Work instructions
Report back every line of the entries that contains "mincut", exactly as written.

Supplied material
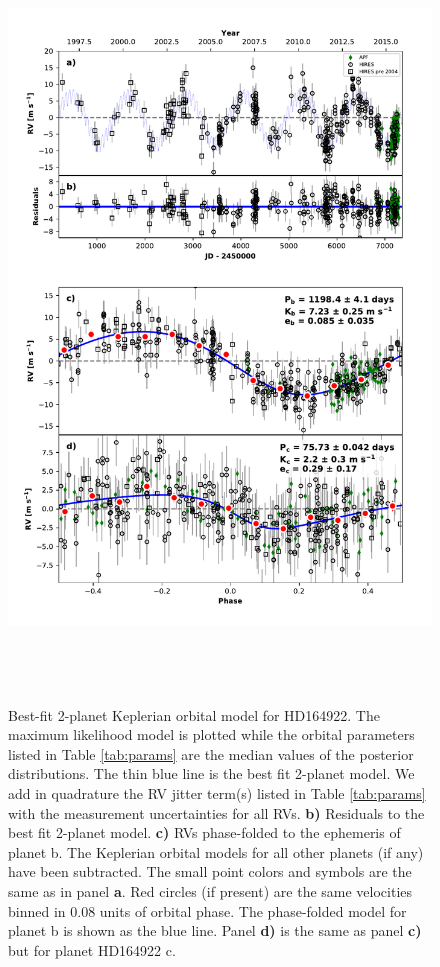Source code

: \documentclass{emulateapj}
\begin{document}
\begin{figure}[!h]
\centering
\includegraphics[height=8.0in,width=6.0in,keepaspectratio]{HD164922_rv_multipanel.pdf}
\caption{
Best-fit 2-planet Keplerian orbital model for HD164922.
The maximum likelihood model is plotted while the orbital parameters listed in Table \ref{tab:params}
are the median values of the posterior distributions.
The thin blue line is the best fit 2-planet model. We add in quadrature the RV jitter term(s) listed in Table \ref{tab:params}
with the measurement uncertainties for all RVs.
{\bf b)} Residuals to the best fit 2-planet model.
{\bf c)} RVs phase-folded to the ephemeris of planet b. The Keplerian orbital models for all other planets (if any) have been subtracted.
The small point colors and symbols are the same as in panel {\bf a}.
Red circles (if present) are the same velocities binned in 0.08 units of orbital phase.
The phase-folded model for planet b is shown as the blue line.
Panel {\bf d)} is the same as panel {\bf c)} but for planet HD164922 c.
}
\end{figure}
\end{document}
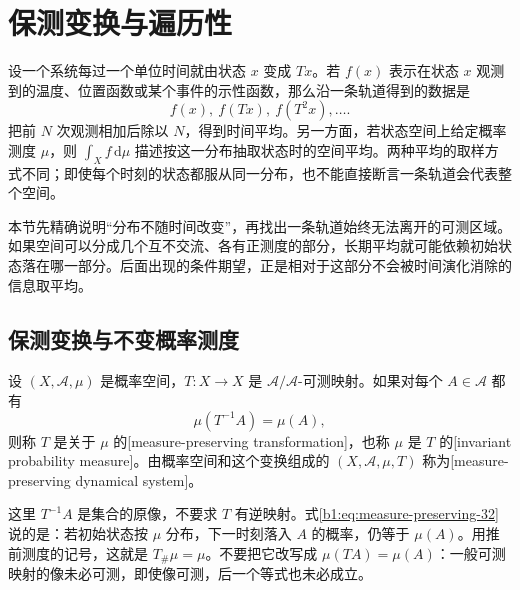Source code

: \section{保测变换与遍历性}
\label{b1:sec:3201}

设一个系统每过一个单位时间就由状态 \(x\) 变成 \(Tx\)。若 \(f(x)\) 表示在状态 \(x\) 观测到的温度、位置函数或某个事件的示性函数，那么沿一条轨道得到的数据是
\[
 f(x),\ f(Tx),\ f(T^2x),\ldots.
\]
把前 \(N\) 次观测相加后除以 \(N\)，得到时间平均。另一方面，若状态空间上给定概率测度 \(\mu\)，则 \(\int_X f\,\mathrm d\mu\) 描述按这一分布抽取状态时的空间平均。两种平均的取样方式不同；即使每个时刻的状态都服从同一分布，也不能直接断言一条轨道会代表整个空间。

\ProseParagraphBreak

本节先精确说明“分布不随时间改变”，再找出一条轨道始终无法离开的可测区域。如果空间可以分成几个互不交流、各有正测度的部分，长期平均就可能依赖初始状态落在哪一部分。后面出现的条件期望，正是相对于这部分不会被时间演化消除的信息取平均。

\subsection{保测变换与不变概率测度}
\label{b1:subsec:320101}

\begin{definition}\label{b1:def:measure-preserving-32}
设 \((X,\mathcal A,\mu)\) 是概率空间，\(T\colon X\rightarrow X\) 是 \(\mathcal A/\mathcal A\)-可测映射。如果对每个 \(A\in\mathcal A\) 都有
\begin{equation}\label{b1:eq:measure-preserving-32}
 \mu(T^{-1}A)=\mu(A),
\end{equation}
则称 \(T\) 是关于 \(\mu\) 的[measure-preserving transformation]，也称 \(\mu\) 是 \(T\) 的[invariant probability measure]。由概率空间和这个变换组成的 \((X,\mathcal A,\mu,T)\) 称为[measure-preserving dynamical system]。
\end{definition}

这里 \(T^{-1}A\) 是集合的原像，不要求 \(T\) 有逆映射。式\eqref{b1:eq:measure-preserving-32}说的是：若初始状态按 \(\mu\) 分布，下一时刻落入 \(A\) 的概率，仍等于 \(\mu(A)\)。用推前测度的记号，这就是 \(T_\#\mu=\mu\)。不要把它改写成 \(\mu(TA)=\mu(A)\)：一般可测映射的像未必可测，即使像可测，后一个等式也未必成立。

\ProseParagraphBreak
--
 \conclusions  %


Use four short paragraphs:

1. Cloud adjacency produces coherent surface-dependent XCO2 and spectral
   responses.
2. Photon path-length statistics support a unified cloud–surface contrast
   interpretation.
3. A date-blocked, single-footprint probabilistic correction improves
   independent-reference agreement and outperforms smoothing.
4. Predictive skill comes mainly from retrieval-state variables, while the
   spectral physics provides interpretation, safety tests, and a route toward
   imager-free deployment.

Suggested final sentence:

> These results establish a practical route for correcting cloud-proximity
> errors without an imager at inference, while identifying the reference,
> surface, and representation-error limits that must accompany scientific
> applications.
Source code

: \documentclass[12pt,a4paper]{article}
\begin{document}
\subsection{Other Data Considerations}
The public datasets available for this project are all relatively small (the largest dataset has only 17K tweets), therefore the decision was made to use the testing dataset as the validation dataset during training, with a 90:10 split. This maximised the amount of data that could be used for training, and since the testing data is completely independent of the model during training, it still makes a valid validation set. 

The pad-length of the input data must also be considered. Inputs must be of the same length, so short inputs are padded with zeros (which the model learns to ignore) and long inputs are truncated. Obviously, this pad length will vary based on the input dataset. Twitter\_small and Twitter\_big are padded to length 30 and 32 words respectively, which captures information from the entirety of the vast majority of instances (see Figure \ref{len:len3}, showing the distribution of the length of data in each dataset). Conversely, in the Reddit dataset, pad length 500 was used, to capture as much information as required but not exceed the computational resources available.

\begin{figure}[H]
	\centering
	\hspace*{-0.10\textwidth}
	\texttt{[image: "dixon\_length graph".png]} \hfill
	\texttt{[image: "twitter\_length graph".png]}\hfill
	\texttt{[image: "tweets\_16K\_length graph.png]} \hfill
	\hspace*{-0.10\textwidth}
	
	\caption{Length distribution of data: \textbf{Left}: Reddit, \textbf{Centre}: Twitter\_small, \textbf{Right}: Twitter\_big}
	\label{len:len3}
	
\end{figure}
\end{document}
* * *
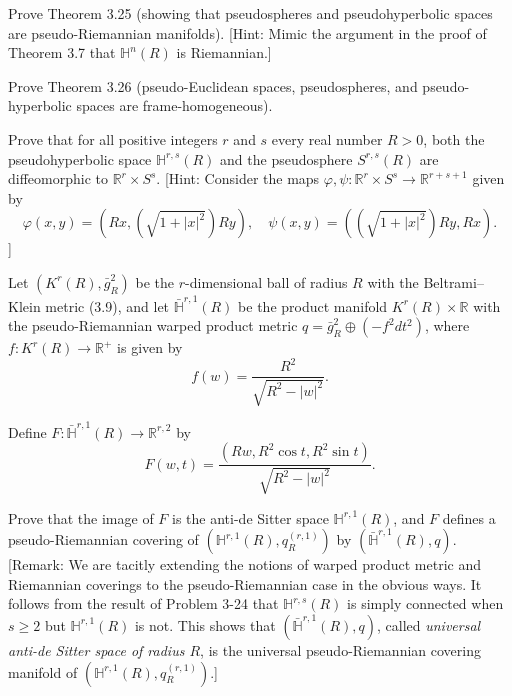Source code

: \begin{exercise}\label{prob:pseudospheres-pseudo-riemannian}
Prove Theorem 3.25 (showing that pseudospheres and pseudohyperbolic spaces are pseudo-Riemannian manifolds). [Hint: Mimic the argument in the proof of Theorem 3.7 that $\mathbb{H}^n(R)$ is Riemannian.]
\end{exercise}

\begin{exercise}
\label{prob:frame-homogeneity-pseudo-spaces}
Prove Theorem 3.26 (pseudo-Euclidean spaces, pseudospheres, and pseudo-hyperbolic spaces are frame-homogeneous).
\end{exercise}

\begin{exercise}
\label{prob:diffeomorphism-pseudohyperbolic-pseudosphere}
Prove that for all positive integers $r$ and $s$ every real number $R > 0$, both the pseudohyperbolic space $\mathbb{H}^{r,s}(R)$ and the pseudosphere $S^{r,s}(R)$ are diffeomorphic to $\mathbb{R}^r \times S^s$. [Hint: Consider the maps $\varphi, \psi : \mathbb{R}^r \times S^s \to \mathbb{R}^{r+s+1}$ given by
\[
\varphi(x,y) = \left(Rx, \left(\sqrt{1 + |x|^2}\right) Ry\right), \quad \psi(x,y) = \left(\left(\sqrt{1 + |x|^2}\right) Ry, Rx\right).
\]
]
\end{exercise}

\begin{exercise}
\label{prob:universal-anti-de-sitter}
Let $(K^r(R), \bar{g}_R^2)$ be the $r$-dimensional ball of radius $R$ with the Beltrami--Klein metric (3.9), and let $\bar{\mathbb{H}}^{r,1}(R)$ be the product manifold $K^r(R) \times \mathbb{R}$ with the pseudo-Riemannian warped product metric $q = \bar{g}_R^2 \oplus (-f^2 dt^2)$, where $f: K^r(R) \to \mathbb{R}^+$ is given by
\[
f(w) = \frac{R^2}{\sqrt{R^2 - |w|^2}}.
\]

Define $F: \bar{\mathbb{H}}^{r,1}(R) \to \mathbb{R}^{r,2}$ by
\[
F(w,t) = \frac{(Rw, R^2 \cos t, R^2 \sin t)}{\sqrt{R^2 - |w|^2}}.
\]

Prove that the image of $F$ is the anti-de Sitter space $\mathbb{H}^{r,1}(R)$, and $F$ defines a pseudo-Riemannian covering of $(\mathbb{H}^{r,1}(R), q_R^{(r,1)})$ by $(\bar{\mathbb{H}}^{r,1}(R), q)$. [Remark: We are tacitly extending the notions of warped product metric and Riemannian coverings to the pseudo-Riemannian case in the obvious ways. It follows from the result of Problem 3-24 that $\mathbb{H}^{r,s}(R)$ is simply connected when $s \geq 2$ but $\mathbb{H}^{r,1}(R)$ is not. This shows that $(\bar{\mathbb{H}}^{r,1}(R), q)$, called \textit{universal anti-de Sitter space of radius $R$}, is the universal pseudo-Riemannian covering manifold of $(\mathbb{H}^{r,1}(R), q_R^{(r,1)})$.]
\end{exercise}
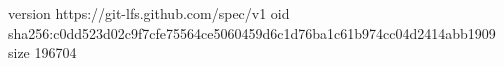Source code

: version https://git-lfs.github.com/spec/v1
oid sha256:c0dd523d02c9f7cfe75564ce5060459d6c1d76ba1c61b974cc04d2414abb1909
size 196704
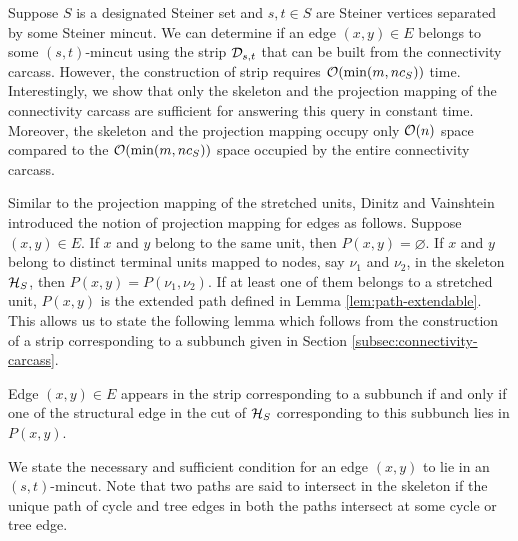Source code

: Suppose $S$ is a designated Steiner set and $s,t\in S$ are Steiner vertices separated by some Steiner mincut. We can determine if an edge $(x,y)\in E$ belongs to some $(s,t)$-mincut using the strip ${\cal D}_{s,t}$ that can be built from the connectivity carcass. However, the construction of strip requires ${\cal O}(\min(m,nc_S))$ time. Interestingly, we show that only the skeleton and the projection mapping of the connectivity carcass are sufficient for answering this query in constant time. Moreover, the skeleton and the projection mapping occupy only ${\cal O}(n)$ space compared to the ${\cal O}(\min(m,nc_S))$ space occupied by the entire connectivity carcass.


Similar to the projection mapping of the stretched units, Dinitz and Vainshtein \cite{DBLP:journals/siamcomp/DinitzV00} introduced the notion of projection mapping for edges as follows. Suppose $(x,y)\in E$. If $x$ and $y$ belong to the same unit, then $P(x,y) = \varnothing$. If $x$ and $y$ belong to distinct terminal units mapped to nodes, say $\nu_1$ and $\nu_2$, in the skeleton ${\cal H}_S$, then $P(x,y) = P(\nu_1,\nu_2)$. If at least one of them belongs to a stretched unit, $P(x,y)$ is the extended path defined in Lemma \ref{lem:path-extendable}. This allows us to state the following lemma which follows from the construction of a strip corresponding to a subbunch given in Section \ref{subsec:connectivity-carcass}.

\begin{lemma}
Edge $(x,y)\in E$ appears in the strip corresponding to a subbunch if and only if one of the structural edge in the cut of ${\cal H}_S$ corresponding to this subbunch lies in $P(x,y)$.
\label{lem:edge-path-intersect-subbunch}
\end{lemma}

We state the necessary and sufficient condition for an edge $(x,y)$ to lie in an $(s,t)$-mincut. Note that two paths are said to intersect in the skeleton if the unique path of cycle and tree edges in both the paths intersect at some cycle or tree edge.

Result of the task
: Suppose $S$ is a designated Steiner set and $s,t\in S$ are Steiner vertices separated by some Steiner mincut. We can determine if an edge $(x,y)\in E$ belongs to some $(s,t)$-mincut using the strip ${\cal D}_{s,t}$ that can be built from the connectivity carcass. However, the construction of strip requires ${\cal O}(\min(m,nc_S))$ time. Interestingly, we show that only the skeleton and the projection mapping of the connectivity carcass are sufficient for answering this query in constant time. Moreover, the skeleton and the projection mapping occupy only ${\cal O}(n)$ space compared to the ${\cal O}(\min(m,nc_S))$ space occupied by the entire connectivity carcass.
We state the necessary and sufficient condition for an edge $(x,y)$ to lie in an $(s,t)$-mincut. Note that two paths are said to intersect in the skeleton if the unique path of cycle and tree edges in both the paths intersect at some cycle or tree edge.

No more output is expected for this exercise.